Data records
○ ○ ○ ○ ○
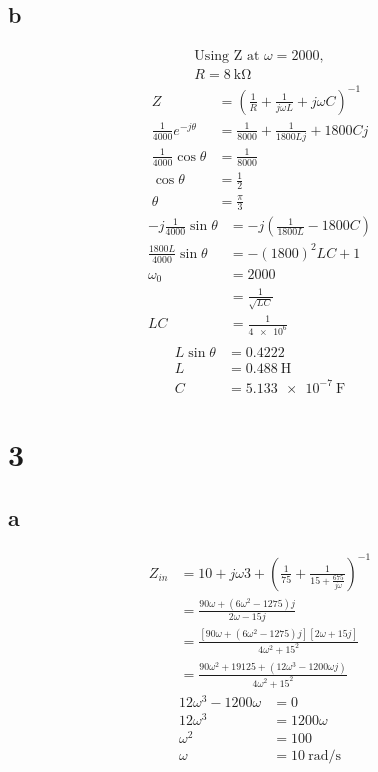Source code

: \documentclass{article}
\begin{document}
\begin{multicols}{2}
\subsection*{b}
\begin{align*}
\text{Using Z at } \omega = 2000,\\
R= \boxed{\SI{8}{\kilo\ohm}}
\end{align*}
\begin{align*}
    Z&=\left( \frac{1}{R} + \frac{1}{j \omega L} + j \omega C \right) ^{-1}\\
    \frac{1}{4000} e^{-j \theta} &= \frac{1}{8000} + \frac{1}{1800 L j} + 1800 C j\\
    \frac{1}{4000} \cos \theta &= \frac{1}{8000}\\
    \cos\theta &= \frac{1}{2}\\
    \theta &= \frac{\pi}{3}
\end{align*}
\begin{align*}
    -j\frac{1}{4000} \sin\theta &= -j\left( \frac{1}{1800L} - 1800 C\right)\\
    \frac{1800L}{4000} \sin\theta &= -(1800)^2 LC + 1\\
    \omega_0 &= 2000\\
    &= \frac{1}{\sqrt{LC}}\\
    LC&= \frac{1}{\num{4e6}}\\
\end{align*}
\begin{align*}
    L\sin\theta &= 0.4222\\
    L &= \boxed{\SI{0.488}{\henry}}\\
    C &= \boxed{\SI{5.133e-7}{\farad}}
\end{align*}

\section*{3}
\subsection*{a}
\begin{align*}
    Z_{in} &= 10 + j\omega 3 + \left( \frac{1}{75} + \frac{1}{15 + \frac{675}{j\omega}} \right) ^{-1}\\
    &= \frac{90\omega + (6 \omega^2 - 1275)j}{2\omega - 15j}\\
    &= \frac{\left[ 90\omega + (6 \omega^2 - 1275)j \right] [2\omega + 15j]}{4\omega^2 + 15^2}\\
    &= \frac{90\omega^2 +19125 + \left( 12\omega^3 -1200 \omega j \right)}{4\omega^2 + 15^2}
\end{align*}
\begin{align*}
    12\omega^3-1200\omega &= 0\\
    12\omega^3 &= 1200\omega\\
    \omega^2 &= 100\\
    \omega &= \boxed{\SI{10}{\radian\per\second}}
\end{align*}


\end{multicols}
\end{document}
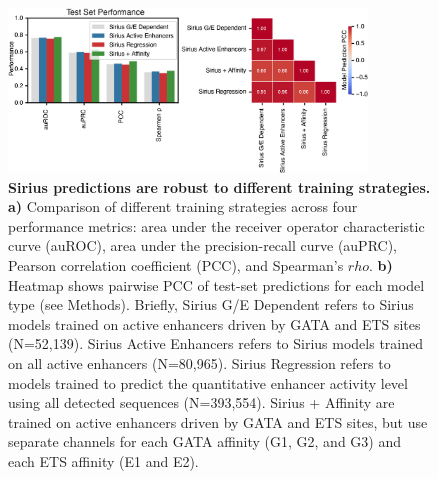 \begin{figure}[p]
    \centering
    \includegraphics[width=0.85\textwidth]{2_figures-and-files/SuppFig7.png}
    \caption[Sirius predictions are robust to different training strategies.]{\textbf{Sirius predictions are robust to different training strategies.} \textbf{a)} Comparison of different training strategies across four performance metrics: area under the receiver operator characteristic curve (auROC), area under the precision-recall curve (auPRC), Pearson correlation coefficient (PCC), and Spearman’s $rho$. \textbf{b)} Heatmap shows pairwise PCC of test-set predictions for each model type (see Methods). Briefly, Sirius G/E Dependent refers to Sirius models trained on active enhancers driven by GATA and ETS sites (N=52,139). Sirius Active Enhancers refers to Sirius models trained on all active enhancers (N=80,965). Sirius Regression refers to models trained to predict the quantitative enhancer activity level using all detected sequences (N=393,554). Sirius + Affinity are trained on active enhancers driven by GATA and ETS sites, but use separate channels for each GATA affinity (G1, G2, and G3) and each ETS affinity (E1 and E2).}
    \label{fig:2 supplementary_7}
\end{figure}

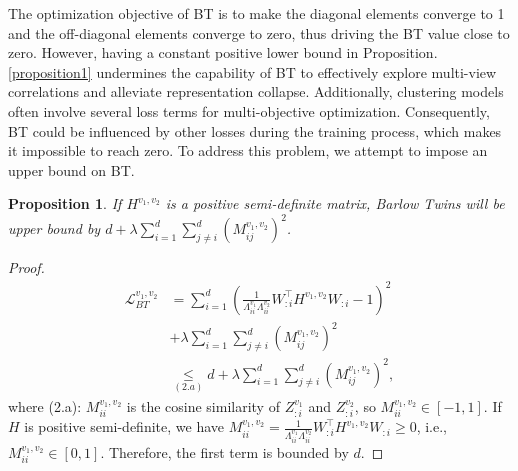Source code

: \documentclass[letterpaper]{article} %
\newtheorem{proposition}{Proposition}
\begin{document}
The optimization objective of BT is to make the diagonal elements converge to 1 and the off-diagonal elements converge to zero, thus driving the BT value close to zero. However, having a constant positive lower bound in Proposition. \ref{proposition1} undermines the capability of BT to effectively explore multi-view correlations and alleviate representation collapse. Additionally, clustering models often involve several loss terms for multi-objective optimization. Consequently, BT could be influenced by other losses during the training process, which makes it impossible to reach zero. To address this problem, we attempt to impose an upper bound on BT.


\begin{proposition}\label{remark1}
If $H^{v_1, v_2}$ is a positive semi-definite matrix,
Barlow Twins will be upper bound by $d+\lambda \sum_{i=1}^{d} \sum_{j \neq i}^d (M^{v_1, v_2}_{i j })^{2}$.
\end{proposition}



\begin{proof}
\begin{equation}
    \begin{aligned}
    \mathcal{L}^{v_1,v_2}_{BT}
    &= \sum_{i=1}^{d} (\frac{1}{\Lambda^{v_1}_{ii} \Lambda^{v_2}_{ii}} {W}_{:i}^{\top} H^{v_1, v_2} {W}_{:i}-1)^{2} \\
    &+\lambda \sum_{i=1}^{d} \sum_{j \neq i}^d (M^{v_1, v_2}_{i j})^{2}\\
    &\underset{(2.a)}{\leq} d+\lambda \sum_{i=1}^{d} \sum_{j \neq i}^d (M^{v_1, v_2}_{i j })^{2},
\end{aligned}
\end{equation}
where (2.a): $M^{v_1, v_2}_{i i}$ is the cosine similarity of $Z^{v_{1}}_{: i}$ and $Z^{v_{2}}_{: i}$, so $M^{v_1, v_2}_{ i i }\in [-1,1]$. If $H$ is  positive semi-definite, we have $M^{v_1, v_2}_{i i}=\frac{1}{\Lambda^{v_1}_{ii} \Lambda^{v_2}_{ii}} {W}_{:i}^{\top} H^{v_1, v_2} {W}_{:i} \geq 0 $, i.e., $M^{v_1, v_2}_{ i i }\in [0,1]$. Therefore, the first term is bounded by $d$.
\end{proof}
\end{document}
○ ○ ○ ○ ○
[How to complete this task]
What you return must match the records letter for letter, except that the pictures stay out.

[Reply]
Source code

: \documentclass{article}
\begin{document}
\begin{multicols}{2}
\subsection*{b}
\begin{align*}
\text{Using Z at } \omega = 2000,\\
R= \boxed{\SI{8}{\kilo\ohm}}
\end{align*}
\begin{align*}
    Z&=\left( \frac{1}{R} + \frac{1}{j \omega L} + j \omega C \right) ^{-1}\\
    \frac{1}{4000} e^{-j \theta} &= \frac{1}{8000} + \frac{1}{1800 L j} + 1800 C j\\
    \frac{1}{4000} \cos \theta &= \frac{1}{8000}\\
    \cos\theta &= \frac{1}{2}\\
    \theta &= \frac{\pi}{3}
\end{align*}
\begin{align*}
    -j\frac{1}{4000} \sin\theta &= -j\left( \frac{1}{1800L} - 1800 C\right)\\
    \frac{1800L}{4000} \sin\theta &= -(1800)^2 LC + 1\\
    \omega_0 &= 2000\\
    &= \frac{1}{\sqrt{LC}}\\
    LC&= \frac{1}{\num{4e6}}\\
\end{align*}
\begin{align*}
    L\sin\theta &= 0.4222\\
    L &= \boxed{\SI{0.488}{\henry}}\\
    C &= \boxed{\SI{5.133e-7}{\farad}}
\end{align*}

\section*{3}
\subsection*{a}
\begin{align*}
    Z_{in} &= 10 + j\omega 3 + \left( \frac{1}{75} + \frac{1}{15 + \frac{675}{j\omega}} \right) ^{-1}\\
    &= \frac{90\omega + (6 \omega^2 - 1275)j}{2\omega - 15j}\\
    &= \frac{\left[ 90\omega + (6 \omega^2 - 1275)j \right] [2\omega + 15j]}{4\omega^2 + 15^2}\\
    &= \frac{90\omega^2 +19125 + \left( 12\omega^3 -1200 \omega j \right)}{4\omega^2 + 15^2}
\end{align*}
\begin{align*}
    12\omega^3-1200\omega &= 0\\
    12\omega^3 &= 1200\omega\\
    \omega^2 &= 100\\
    \omega &= \boxed{\SI{10}{\radian\per\second}}
\end{align*}


\end{multicols}
\end{document}
 \begin{figure}[p]
    \centering
    \includegraphics[width=0.85\textwidth]{2_figures-and-files/SuppFig7.png}
    \caption[Sirius predictions are robust to different training strategies.]{\textbf{Sirius predictions are robust to different training strategies.} \textbf{a)} Comparison of different training strategies across four performance metrics: area under the receiver operator characteristic curve (auROC), area under the precision-recall curve (auPRC), Pearson correlation coefficient (PCC), and Spearman’s $rho$. \textbf{b)} Heatmap shows pairwise PCC of test-set predictions for each model type (see Methods). Briefly, Sirius G/E Dependent refers to Sirius models trained on active enhancers driven by GATA and ETS sites (N=52,139). Sirius Active Enhancers refers to Sirius models trained on all active enhancers (N=80,965). Sirius Regression refers to models trained to predict the quantitative enhancer activity level using all detected sequences (N=393,554). Sirius + Affinity are trained on active enhancers driven by GATA and ETS sites, but use separate channels for each GATA affinity (G1, G2, and G3) and each ETS affinity (E1 and E2).}
    \label{fig:2 supplementary_7}
\end{figure}

Source code

: \documentclass[letterpaper]{article} %
\newtheorem{proposition}{Proposition}
\begin{document}
The optimization objective of BT is to make the diagonal elements converge to 1 and the off-diagonal elements converge to zero, thus driving the BT value close to zero. However, having a constant positive lower bound in Proposition. \ref{proposition1} undermines the capability of BT to effectively explore multi-view correlations and alleviate representation collapse. Additionally, clustering models often involve several loss terms for multi-objective optimization. Consequently, BT could be influenced by other losses during the training process, which makes it impossible to reach zero. To address this problem, we attempt to impose an upper bound on BT.


\begin{proposition}\label{remark1}
If $H^{v_1, v_2}$ is a positive semi-definite matrix,
Barlow Twins will be upper bound by $d+\lambda \sum_{i=1}^{d} \sum_{j \neq i}^d (M^{v_1, v_2}_{i j })^{2}$.
\end{proposition}



\begin{proof}
\begin{equation}
    \begin{aligned}
    \mathcal{L}^{v_1,v_2}_{BT}
    &= \sum_{i=1}^{d} (\frac{1}{\Lambda^{v_1}_{ii} \Lambda^{v_2}_{ii}} {W}_{:i}^{\top} H^{v_1, v_2} {W}_{:i}-1)^{2} \\
    &+\lambda \sum_{i=1}^{d} \sum_{j \neq i}^d (M^{v_1, v_2}_{i j})^{2}\\
    &\underset{(2.a)}{\leq} d+\lambda \sum_{i=1}^{d} \sum_{j \neq i}^d (M^{v_1, v_2}_{i j })^{2},
\end{aligned}
\end{equation}
where (2.a): $M^{v_1, v_2}_{i i}$ is the cosine similarity of $Z^{v_{1}}_{: i}$ and $Z^{v_{2}}_{: i}$, so $M^{v_1, v_2}_{ i i }\in [-1,1]$. If $H$ is  positive semi-definite, we have $M^{v_1, v_2}_{i i}=\frac{1}{\Lambda^{v_1}_{ii} \Lambda^{v_2}_{ii}} {W}_{:i}^{\top} H^{v_1, v_2} {W}_{:i} \geq 0 $, i.e., $M^{v_1, v_2}_{ i i }\in [0,1]$. Therefore, the first term is bounded by $d$.
\end{proof}
\end{document}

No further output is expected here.